Re: [PATCH] x86/resctrl: Fix event counts regression in reused RMIDs

From: Reinette Chatre
Date: Wed Dec 14 2022 - 14:17:59 EST


Hi Peter,

On 12/14/2022 6:21 AM, Peter Newman wrote:
> On Thu, Dec 8, 2022 at 7:31 PM Reinette Chatre
> <reinette.chatre@xxxxxxxxx> wrote:
>>
>> I think this can be cleaned up to make the code more clear. Notice the
>> duplication of following snippet in __mon_event_count():
>> rr->val += tval;
>> return 0;
>>
>> I do not see any need to check the event id before doing the above. That
>> leaves the bulk of the switch just needed for the rr->first handling that
>> can be moved to resctrl_arch_reset_rmid().
>>
>> Something like:
>>
>> void resctrl_arch_reset_rmid(struct rdt_resource *r, struct rdt_domain *d, ...
>> {
>> ...
>> struct arch_mbm_state *am;
>> struct mbm_state *m;
>> u64 val = 0;
>> int ret;
>>
>> m = get_mbm_state(d, rmid, eventid); /* get_mbm_state() to be created */
>
> Good call. When prototyping another change, I quickly found the need to
> create this myself.
>
>> if (m)
>> memset(m, 0, sizeof(*m));
>
> mbm_state is arch-independent, so I think putting it here would require
> the MPAM version to copy this and for get_mbm_state() to be exported.

You are correct, it is arch independent ... so every arch is expected to
have it.
I peeked at your series and that looks good also - having cleanup done in
a central place helps to avoid future mistakes.

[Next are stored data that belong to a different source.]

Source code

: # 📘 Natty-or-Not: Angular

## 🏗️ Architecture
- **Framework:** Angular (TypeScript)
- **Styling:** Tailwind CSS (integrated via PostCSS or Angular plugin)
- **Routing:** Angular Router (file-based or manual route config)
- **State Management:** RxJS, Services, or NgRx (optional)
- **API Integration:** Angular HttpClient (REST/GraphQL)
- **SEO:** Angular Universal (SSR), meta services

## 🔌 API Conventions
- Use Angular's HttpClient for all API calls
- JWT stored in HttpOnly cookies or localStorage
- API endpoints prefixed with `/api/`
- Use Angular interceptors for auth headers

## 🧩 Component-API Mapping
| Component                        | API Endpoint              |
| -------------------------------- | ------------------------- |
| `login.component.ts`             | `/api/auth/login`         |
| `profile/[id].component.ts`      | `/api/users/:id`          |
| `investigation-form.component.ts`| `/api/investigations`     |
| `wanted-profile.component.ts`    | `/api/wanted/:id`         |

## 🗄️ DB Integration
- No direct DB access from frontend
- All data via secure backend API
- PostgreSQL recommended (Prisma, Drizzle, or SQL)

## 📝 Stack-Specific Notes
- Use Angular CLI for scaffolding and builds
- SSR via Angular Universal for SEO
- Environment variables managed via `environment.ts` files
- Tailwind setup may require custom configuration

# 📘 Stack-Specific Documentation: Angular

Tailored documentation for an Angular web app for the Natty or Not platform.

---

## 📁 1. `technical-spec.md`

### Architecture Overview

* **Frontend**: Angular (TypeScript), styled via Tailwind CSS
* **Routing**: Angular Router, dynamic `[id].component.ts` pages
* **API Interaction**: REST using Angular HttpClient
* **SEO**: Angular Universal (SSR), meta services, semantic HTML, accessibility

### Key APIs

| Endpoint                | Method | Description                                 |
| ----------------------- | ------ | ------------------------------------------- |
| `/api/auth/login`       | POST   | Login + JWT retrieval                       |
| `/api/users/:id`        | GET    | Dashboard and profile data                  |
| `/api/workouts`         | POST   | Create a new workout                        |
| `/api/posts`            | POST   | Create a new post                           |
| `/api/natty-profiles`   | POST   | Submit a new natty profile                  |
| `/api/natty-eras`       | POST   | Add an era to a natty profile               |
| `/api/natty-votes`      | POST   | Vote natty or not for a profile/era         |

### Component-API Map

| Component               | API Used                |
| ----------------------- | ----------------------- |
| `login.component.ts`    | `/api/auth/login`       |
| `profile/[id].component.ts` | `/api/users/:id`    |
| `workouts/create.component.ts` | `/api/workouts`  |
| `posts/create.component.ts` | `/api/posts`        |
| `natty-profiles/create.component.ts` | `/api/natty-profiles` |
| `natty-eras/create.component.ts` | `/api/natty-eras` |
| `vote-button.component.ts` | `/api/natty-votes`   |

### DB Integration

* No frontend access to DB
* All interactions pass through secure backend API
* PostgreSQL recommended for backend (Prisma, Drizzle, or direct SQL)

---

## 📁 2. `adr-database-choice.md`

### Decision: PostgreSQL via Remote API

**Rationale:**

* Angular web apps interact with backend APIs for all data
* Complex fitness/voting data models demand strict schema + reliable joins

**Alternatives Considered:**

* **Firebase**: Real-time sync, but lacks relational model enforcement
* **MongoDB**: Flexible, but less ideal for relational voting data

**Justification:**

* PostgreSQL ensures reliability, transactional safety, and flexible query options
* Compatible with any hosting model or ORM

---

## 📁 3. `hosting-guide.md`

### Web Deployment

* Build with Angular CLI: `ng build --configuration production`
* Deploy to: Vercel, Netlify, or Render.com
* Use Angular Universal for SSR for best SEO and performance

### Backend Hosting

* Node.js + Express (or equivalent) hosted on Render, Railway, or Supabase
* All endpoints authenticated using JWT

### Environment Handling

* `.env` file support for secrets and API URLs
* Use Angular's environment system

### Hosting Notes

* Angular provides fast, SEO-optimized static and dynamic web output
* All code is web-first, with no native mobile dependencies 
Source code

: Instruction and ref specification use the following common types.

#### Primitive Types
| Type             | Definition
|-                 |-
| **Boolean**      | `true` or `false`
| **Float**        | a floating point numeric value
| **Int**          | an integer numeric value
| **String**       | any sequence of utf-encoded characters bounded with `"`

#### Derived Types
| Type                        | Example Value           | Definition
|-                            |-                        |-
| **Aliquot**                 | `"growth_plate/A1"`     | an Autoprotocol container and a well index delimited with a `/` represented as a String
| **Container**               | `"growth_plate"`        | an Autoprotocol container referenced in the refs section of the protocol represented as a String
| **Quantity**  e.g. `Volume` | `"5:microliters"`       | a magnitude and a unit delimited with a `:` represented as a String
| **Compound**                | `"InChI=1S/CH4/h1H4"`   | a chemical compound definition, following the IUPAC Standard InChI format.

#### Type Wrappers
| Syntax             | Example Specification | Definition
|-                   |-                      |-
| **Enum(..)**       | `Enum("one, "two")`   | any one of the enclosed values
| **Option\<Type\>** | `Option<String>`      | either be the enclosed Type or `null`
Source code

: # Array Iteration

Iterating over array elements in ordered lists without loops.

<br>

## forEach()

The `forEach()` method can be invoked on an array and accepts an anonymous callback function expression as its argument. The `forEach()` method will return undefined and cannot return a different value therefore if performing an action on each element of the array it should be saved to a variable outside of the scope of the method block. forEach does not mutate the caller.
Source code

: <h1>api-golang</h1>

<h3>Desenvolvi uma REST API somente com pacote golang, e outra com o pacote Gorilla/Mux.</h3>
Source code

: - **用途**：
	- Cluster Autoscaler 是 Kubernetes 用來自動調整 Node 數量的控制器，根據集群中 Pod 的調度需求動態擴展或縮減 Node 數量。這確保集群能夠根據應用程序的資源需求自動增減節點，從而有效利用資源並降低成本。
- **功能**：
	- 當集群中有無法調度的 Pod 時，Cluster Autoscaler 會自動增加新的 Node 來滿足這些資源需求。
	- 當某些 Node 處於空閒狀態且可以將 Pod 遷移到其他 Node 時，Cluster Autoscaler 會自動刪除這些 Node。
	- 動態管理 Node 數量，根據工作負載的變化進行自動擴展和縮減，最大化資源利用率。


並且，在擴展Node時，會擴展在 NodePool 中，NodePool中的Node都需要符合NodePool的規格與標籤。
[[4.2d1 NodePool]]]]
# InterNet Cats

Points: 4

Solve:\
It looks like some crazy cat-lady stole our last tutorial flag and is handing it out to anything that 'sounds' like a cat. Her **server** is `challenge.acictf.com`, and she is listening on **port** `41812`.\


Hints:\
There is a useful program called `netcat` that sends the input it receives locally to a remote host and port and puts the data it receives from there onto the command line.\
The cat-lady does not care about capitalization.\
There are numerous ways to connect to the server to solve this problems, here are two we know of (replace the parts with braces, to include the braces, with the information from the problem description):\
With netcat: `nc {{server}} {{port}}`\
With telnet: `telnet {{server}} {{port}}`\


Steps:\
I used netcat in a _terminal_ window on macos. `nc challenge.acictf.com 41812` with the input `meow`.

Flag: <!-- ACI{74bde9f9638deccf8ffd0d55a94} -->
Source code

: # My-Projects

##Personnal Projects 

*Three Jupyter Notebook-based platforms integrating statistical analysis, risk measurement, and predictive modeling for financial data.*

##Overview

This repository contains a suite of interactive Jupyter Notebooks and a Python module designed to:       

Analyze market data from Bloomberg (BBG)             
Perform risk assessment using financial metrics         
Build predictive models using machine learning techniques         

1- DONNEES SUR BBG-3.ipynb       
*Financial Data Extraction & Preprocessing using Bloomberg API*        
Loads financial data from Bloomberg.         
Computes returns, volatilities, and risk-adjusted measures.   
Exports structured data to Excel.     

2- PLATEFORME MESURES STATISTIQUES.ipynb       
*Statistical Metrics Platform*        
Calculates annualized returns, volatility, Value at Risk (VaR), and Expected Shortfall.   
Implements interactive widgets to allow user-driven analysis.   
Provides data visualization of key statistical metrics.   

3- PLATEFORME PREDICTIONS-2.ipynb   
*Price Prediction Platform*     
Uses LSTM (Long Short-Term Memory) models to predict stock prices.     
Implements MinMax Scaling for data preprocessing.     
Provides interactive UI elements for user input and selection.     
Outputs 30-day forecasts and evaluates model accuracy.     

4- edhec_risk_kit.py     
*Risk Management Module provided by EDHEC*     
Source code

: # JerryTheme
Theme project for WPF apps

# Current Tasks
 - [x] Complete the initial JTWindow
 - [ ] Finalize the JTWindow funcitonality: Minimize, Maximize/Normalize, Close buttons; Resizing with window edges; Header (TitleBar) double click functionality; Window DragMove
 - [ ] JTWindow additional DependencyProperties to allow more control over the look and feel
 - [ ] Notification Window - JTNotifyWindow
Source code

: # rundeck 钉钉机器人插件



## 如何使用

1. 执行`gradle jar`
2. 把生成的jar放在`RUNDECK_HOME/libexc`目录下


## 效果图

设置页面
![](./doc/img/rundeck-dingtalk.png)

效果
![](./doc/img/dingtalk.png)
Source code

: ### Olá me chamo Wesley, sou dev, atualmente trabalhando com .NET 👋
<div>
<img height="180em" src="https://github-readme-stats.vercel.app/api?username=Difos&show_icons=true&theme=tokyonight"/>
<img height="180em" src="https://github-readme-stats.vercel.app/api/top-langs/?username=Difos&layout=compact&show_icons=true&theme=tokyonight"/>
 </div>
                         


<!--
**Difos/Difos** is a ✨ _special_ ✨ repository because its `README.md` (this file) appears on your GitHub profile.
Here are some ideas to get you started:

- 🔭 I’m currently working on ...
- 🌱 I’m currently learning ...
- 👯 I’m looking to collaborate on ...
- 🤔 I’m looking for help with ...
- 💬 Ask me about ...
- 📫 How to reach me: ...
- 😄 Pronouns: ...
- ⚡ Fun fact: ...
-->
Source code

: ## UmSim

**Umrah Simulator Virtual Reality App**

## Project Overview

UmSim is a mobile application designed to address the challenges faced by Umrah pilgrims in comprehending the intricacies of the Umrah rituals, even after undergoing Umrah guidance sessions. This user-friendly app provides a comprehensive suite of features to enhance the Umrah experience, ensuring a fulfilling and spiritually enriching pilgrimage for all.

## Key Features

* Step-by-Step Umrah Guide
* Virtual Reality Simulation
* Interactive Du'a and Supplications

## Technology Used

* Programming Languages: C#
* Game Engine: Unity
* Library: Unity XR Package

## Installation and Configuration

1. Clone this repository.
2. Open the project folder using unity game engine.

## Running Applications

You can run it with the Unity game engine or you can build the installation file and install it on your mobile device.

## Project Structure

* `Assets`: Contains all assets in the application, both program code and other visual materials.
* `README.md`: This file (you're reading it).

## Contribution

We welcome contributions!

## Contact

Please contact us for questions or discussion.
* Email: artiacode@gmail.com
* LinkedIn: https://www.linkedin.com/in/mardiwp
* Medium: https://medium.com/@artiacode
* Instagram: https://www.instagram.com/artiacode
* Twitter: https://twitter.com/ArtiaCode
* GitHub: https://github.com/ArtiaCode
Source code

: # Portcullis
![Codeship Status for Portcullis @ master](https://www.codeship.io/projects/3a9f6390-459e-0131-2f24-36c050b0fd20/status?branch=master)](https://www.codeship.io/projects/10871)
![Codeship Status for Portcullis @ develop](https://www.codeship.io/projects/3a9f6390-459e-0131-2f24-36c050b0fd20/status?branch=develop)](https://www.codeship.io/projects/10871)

>> am = get_arch_mbm_state(hw_dom, rmid, eventid);
>> if (am) {
>> memset(am, 0, sizeof(*am));
>> /* Record any initial, non-zero count value. */
>> ret = __rmid_read(rmid, eventid, &val);
>> if (!ret)
>> am->prev_msr = val;
>> }
>>
>> }
>>
>> Having this would be helpful as reference to Babu's usage.
>
> His usage looks a little different.
>
> According to the comment in Babu's patch:
>
> https://lore.kernel.org/lkml/166990903030.17806.5106229901730558377.stgit@bmoger-ubuntu/
>
> + /*
> + * When an Event Configuration is changed, the bandwidth counters
> + * for all RMIDs and Events will be cleared by the hardware. The
> + * hardware also sets MSR_IA32_QM_CTR.Unavailable (bit 62) for
> + * every RMID on the next read to any event for every RMID.
> + * Subsequent reads will have MSR_IA32_QM_CTR.Unavailable (bit 62)
> + * cleared while it is tracked by the hardware. Clear the
> + * mbm_local and mbm_total counts for all the RMIDs.
> + */
> + resctrl_arch_reset_rmid_all(r, d);
>
> If all the hardware counters are zeroed as the comment suggests, then
> leaving am->prev_msr zero seems correct. __rmid_read() would likely
> return an error anyways. The bug I was addressing was one of reusing
> an RMID which had not been reset.

You are correct, but there are two things to keep in mind though:
* the change from which you copied the above snippet introduces a new
_generic_ utility far away from this call site. It is thus reasonable to
assume that this utility should work for all use cases, not just the one
for which it is created. Since there are no other use cases at this time,
this may be ok, but I think at minimum the utility will benefit from
a snippet indicating the caveats of its use as a heads up to any future users.
* the utility does not clear struct mbm_state contents. Again, this is ok
for this usage since AMD does not support the software controller but
as far as a generic utility goes the usage should be clear to avoid
traps for future changes.

Reinette